Content starts

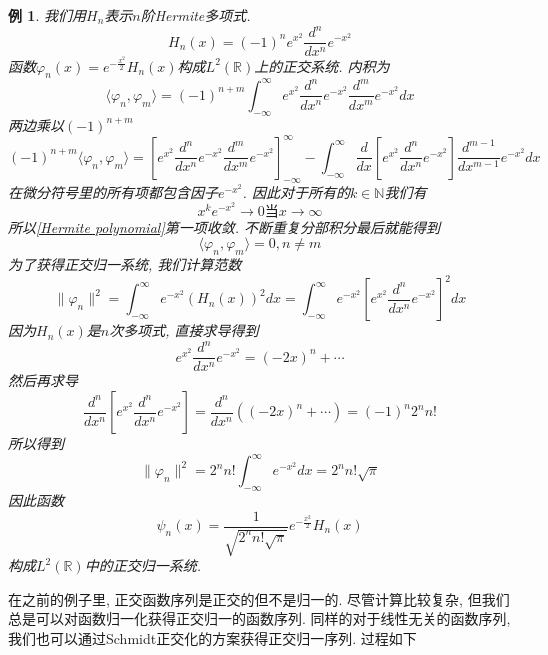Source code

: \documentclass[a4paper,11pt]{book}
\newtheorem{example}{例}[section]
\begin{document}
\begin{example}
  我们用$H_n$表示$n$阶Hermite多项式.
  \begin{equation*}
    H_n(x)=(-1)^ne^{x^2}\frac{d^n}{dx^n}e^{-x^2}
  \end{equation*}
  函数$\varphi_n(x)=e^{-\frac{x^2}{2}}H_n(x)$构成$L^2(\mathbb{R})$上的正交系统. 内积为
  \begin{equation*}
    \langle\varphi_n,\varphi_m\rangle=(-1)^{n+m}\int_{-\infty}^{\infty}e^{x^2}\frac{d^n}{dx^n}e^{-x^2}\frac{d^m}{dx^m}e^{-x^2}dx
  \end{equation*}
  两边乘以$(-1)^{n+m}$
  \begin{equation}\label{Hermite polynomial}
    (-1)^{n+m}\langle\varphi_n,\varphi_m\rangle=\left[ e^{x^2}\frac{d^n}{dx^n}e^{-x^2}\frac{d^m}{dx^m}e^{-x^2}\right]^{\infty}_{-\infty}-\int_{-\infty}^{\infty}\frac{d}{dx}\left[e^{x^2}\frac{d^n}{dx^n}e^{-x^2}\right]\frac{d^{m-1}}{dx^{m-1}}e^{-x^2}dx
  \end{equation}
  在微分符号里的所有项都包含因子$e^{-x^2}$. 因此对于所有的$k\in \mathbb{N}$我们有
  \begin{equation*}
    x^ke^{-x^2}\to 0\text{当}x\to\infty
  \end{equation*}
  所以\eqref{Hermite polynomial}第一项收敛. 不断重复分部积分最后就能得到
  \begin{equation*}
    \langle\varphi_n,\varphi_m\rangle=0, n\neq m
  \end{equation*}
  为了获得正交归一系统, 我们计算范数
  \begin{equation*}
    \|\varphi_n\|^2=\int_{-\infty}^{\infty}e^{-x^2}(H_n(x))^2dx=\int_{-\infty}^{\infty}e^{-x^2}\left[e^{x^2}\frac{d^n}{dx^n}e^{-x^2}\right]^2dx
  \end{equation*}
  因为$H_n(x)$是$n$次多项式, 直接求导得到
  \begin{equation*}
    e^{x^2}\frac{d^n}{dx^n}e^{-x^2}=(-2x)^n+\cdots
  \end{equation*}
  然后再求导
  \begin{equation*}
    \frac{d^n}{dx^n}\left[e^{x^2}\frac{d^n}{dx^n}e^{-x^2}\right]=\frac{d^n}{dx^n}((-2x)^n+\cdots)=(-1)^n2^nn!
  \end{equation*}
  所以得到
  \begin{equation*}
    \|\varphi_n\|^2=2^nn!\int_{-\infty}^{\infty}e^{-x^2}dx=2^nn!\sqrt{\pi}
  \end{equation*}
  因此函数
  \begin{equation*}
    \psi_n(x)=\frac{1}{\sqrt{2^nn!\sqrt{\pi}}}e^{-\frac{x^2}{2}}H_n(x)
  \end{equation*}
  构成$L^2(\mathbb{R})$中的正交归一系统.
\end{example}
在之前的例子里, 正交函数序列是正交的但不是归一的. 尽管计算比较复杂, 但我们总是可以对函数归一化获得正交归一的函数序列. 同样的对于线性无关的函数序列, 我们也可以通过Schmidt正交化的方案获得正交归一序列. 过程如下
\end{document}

Content ends

- _Problem details_
Your copy should restate every record word for word and contain no pictures.

- _Task response_
Source code

: \documentclass[a4paper,11pt]{book}
\newtheorem{example}{例}[section]
\begin{document}
\begin{example}
  我们用$H_n$表示$n$阶Hermite多项式.
  \begin{equation*}
    H_n(x)=(-1)^ne^{x^2}\frac{d^n}{dx^n}e^{-x^2}
  \end{equation*}
  函数$\varphi_n(x)=e^{-\frac{x^2}{2}}H_n(x)$构成$L^2(\mathbb{R})$上的正交系统. 内积为
  \begin{equation*}
    \langle\varphi_n,\varphi_m\rangle=(-1)^{n+m}\int_{-\infty}^{\infty}e^{x^2}\frac{d^n}{dx^n}e^{-x^2}\frac{d^m}{dx^m}e^{-x^2}dx
  \end{equation*}
  两边乘以$(-1)^{n+m}$
  \begin{equation}\label{Hermite polynomial}
    (-1)^{n+m}\langle\varphi_n,\varphi_m\rangle=\left[ e^{x^2}\frac{d^n}{dx^n}e^{-x^2}\frac{d^m}{dx^m}e^{-x^2}\right]^{\infty}_{-\infty}-\int_{-\infty}^{\infty}\frac{d}{dx}\left[e^{x^2}\frac{d^n}{dx^n}e^{-x^2}\right]\frac{d^{m-1}}{dx^{m-1}}e^{-x^2}dx
  \end{equation}
  在微分符号里的所有项都包含因子$e^{-x^2}$. 因此对于所有的$k\in \mathbb{N}$我们有
  \begin{equation*}
    x^ke^{-x^2}\to 0\text{当}x\to\infty
  \end{equation*}
  所以\eqref{Hermite polynomial}第一项收敛. 不断重复分部积分最后就能得到
  \begin{equation*}
    \langle\varphi_n,\varphi_m\rangle=0, n\neq m
  \end{equation*}
  为了获得正交归一系统, 我们计算范数
  \begin{equation*}
    \|\varphi_n\|^2=\int_{-\infty}^{\infty}e^{-x^2}(H_n(x))^2dx=\int_{-\infty}^{\infty}e^{-x^2}\left[e^{x^2}\frac{d^n}{dx^n}e^{-x^2}\right]^2dx
  \end{equation*}
  因为$H_n(x)$是$n$次多项式, 直接求导得到
  \begin{equation*}
    e^{x^2}\frac{d^n}{dx^n}e^{-x^2}=(-2x)^n+\cdots
  \end{equation*}
  然后再求导
  \begin{equation*}
    \frac{d^n}{dx^n}\left[e^{x^2}\frac{d^n}{dx^n}e^{-x^2}\right]=\frac{d^n}{dx^n}((-2x)^n+\cdots)=(-1)^n2^nn!
  \end{equation*}
  所以得到
  \begin{equation*}
    \|\varphi_n\|^2=2^nn!\int_{-\infty}^{\infty}e^{-x^2}dx=2^nn!\sqrt{\pi}
  \end{equation*}
  因此函数
  \begin{equation*}
    \psi_n(x)=\frac{1}{\sqrt{2^nn!\sqrt{\pi}}}e^{-\frac{x^2}{2}}H_n(x)
  \end{equation*}
  构成$L^2(\mathbb{R})$中的正交归一系统.
\end{example}
在之前的例子里, 正交函数序列是正交的但不是归一的. 尽管计算比较复杂, 但我们总是可以对函数归一化获得正交归一的函数序列. 同样的对于线性无关的函数序列, 我们也可以通过Schmidt正交化的方案获得正交归一序列. 过程如下
\end{document}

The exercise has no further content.